Task to complete -
Return all lines from the entries below in which the word "carry" is present.

Record set -
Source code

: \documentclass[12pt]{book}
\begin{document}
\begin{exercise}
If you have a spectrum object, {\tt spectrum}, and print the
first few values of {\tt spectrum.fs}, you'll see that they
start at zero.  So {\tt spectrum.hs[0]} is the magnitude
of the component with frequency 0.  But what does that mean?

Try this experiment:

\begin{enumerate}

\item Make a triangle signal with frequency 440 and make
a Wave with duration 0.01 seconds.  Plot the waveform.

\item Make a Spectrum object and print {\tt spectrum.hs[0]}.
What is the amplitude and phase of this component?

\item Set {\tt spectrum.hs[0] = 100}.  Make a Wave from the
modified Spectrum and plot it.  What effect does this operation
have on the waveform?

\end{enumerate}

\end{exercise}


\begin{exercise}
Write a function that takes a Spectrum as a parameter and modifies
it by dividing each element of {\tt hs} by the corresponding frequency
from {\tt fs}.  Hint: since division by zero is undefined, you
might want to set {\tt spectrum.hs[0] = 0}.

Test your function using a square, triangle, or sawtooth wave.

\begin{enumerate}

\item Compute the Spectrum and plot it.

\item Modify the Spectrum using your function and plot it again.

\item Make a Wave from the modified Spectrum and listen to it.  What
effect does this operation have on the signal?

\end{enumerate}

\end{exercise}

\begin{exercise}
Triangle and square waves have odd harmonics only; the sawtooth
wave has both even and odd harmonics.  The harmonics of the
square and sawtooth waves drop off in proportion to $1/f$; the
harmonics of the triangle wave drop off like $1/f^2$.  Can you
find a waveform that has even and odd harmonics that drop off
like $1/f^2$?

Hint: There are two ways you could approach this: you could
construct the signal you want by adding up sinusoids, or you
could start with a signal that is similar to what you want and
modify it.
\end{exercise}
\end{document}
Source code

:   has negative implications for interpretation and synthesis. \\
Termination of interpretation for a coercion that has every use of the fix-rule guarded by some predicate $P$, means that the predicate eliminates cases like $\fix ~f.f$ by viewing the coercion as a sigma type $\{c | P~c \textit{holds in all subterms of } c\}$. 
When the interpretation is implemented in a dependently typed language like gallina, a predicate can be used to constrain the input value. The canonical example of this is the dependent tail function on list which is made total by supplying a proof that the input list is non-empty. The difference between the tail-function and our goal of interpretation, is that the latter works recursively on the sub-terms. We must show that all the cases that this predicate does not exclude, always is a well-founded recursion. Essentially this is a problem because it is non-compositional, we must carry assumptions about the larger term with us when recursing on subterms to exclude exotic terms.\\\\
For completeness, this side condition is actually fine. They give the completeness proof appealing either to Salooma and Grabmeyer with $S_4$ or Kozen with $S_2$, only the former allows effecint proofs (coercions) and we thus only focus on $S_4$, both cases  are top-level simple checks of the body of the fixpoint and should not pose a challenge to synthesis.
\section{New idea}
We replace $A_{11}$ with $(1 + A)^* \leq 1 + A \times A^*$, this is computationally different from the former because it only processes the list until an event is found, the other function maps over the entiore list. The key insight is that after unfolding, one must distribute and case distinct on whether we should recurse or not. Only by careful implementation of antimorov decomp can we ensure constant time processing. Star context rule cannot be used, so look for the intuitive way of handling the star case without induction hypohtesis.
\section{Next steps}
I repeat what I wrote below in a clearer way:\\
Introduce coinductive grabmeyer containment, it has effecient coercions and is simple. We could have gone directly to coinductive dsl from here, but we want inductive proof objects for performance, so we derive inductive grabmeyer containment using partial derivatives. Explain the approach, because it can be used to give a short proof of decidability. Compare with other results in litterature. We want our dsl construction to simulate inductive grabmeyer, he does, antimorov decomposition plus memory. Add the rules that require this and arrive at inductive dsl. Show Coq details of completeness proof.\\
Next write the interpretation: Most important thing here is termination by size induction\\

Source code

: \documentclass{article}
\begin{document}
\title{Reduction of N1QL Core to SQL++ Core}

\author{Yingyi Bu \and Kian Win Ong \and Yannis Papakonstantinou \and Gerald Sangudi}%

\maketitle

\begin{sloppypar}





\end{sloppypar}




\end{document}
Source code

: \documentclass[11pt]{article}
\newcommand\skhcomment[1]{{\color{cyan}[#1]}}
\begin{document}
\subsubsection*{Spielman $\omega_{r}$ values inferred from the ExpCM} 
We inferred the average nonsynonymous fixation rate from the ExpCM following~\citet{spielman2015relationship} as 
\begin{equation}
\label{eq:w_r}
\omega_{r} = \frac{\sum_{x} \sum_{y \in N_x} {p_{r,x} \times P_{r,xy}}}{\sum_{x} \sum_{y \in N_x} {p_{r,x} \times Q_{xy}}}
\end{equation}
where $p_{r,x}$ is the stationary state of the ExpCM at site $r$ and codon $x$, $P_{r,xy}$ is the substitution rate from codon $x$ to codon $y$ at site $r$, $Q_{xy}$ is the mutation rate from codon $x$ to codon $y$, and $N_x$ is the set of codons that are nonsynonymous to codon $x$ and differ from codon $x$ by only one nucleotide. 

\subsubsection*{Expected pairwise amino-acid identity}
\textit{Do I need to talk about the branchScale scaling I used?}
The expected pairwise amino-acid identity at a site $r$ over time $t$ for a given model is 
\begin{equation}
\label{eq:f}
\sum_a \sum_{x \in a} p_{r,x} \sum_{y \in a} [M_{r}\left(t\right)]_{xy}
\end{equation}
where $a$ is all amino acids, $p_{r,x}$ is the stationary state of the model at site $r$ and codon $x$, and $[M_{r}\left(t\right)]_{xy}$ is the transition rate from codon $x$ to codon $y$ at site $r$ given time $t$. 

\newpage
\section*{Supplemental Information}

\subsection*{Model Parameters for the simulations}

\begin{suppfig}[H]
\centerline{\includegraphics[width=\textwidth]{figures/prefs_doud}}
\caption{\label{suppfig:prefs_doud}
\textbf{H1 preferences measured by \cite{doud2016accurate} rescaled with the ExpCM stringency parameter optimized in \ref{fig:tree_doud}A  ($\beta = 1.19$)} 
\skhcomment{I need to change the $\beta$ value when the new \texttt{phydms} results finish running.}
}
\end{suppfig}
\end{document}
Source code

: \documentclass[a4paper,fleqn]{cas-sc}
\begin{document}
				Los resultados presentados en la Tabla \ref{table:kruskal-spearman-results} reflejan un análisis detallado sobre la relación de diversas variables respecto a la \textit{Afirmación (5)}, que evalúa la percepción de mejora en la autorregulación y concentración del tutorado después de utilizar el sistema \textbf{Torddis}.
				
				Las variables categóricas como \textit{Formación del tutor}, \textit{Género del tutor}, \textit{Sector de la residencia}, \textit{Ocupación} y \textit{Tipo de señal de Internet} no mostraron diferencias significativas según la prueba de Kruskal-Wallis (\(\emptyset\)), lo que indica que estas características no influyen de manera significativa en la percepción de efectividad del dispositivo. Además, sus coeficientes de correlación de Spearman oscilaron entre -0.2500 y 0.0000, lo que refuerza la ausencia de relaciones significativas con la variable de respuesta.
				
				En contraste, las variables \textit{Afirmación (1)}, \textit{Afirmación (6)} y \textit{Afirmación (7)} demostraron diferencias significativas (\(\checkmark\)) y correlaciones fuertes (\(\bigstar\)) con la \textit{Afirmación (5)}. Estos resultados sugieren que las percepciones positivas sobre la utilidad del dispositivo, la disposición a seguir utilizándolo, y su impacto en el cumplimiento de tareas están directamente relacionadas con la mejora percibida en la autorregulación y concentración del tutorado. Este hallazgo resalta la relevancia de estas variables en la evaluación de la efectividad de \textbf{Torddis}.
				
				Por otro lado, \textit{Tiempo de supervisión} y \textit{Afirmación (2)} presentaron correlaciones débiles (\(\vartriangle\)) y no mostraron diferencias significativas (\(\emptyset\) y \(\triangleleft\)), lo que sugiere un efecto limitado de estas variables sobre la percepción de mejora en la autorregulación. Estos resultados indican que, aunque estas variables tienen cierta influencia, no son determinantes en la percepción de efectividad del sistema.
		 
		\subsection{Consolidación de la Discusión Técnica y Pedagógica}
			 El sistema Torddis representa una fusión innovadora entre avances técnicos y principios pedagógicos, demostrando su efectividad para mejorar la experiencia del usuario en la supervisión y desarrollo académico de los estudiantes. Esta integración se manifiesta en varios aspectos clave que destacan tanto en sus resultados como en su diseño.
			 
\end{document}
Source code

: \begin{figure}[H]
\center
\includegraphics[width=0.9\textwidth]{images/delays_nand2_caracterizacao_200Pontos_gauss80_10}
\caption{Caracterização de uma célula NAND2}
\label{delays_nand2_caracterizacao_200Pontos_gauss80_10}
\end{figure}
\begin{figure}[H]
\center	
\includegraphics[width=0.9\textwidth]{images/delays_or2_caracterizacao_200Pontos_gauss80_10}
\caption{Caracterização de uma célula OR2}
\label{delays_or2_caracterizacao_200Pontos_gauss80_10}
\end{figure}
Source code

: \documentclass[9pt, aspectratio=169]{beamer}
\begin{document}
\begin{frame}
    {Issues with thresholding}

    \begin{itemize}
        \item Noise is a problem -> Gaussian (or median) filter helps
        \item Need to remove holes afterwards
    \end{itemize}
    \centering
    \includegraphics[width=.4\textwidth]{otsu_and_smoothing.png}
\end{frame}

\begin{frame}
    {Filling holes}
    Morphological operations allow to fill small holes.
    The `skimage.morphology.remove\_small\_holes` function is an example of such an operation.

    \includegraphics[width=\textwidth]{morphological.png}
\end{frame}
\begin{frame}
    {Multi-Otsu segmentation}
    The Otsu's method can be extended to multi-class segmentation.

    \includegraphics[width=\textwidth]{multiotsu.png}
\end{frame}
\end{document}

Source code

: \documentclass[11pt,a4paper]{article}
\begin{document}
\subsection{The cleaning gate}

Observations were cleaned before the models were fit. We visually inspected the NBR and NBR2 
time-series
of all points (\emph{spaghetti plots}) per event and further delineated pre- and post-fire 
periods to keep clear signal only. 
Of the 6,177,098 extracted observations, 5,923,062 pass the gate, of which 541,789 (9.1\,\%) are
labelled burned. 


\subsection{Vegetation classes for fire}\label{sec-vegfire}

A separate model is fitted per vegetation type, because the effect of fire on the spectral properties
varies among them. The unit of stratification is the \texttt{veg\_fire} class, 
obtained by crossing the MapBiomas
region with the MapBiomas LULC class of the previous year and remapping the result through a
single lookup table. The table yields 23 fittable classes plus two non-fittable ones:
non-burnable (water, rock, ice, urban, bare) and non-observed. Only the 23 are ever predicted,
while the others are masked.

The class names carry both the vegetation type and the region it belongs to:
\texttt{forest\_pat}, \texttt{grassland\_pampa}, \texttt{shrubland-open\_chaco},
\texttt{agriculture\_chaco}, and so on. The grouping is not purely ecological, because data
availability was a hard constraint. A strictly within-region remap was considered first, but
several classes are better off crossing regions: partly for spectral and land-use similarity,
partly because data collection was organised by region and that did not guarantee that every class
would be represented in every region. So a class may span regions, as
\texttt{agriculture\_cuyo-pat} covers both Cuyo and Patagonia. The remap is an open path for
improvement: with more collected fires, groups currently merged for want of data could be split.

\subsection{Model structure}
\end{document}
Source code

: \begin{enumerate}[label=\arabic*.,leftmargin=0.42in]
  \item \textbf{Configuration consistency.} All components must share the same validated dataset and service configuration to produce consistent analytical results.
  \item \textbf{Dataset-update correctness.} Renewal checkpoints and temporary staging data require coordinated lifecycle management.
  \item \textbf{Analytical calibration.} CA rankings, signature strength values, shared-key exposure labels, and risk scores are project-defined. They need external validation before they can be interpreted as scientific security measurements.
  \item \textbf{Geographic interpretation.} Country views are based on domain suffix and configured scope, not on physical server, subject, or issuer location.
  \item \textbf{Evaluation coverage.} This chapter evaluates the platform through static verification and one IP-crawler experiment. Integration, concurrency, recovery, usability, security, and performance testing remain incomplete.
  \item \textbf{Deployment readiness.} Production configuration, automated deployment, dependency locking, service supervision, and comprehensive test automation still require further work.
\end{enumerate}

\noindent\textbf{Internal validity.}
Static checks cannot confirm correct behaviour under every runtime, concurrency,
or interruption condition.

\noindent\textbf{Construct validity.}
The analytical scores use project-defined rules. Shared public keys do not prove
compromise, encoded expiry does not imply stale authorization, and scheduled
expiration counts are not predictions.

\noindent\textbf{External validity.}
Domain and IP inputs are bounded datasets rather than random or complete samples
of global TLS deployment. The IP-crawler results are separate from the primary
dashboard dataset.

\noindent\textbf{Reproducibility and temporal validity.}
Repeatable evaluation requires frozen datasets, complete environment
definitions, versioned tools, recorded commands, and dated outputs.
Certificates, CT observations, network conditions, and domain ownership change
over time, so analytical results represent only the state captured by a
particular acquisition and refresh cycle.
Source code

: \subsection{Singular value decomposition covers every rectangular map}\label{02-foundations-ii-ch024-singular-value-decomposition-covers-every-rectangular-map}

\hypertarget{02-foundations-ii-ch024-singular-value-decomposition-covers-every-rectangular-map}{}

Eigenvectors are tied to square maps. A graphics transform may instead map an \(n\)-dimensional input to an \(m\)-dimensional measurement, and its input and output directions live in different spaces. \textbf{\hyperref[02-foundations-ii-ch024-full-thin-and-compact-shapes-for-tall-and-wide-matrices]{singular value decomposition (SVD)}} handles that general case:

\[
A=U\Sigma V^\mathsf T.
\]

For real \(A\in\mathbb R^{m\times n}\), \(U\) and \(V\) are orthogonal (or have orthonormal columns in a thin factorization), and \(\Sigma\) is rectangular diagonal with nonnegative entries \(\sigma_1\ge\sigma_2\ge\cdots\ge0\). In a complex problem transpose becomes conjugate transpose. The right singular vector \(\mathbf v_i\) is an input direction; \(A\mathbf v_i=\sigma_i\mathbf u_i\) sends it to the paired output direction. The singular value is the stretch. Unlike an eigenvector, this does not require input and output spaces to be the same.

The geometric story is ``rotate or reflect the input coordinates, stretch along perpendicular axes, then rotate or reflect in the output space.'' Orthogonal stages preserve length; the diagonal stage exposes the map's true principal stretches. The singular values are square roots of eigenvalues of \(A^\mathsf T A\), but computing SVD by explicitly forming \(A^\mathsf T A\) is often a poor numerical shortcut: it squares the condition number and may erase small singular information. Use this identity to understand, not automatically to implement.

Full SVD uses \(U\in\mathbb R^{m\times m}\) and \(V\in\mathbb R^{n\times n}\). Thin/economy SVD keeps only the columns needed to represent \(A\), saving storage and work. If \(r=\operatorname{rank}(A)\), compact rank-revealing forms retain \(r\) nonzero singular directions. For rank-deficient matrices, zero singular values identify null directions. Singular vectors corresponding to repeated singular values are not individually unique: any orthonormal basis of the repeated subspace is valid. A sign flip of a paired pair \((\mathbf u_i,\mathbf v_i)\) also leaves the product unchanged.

Reply -
When the interpretation is implemented in a dependently typed language like gallina, a predicate can be used to constrain the input value. The canonical example of this is the dependent tail function on list which is made total by supplying a proof that the input list is non-empty. The difference between the tail-function and our goal of interpretation, is that the latter works recursively on the sub-terms. We must show that all the cases that this predicate does not exclude, always is a well-founded recursion. Essentially this is a problem because it is non-compositional, we must carry assumptions about the larger term with us when recursing on subterms to exclude exotic terms.\\\\
The class names carry both the vegetation type and the region it belongs to:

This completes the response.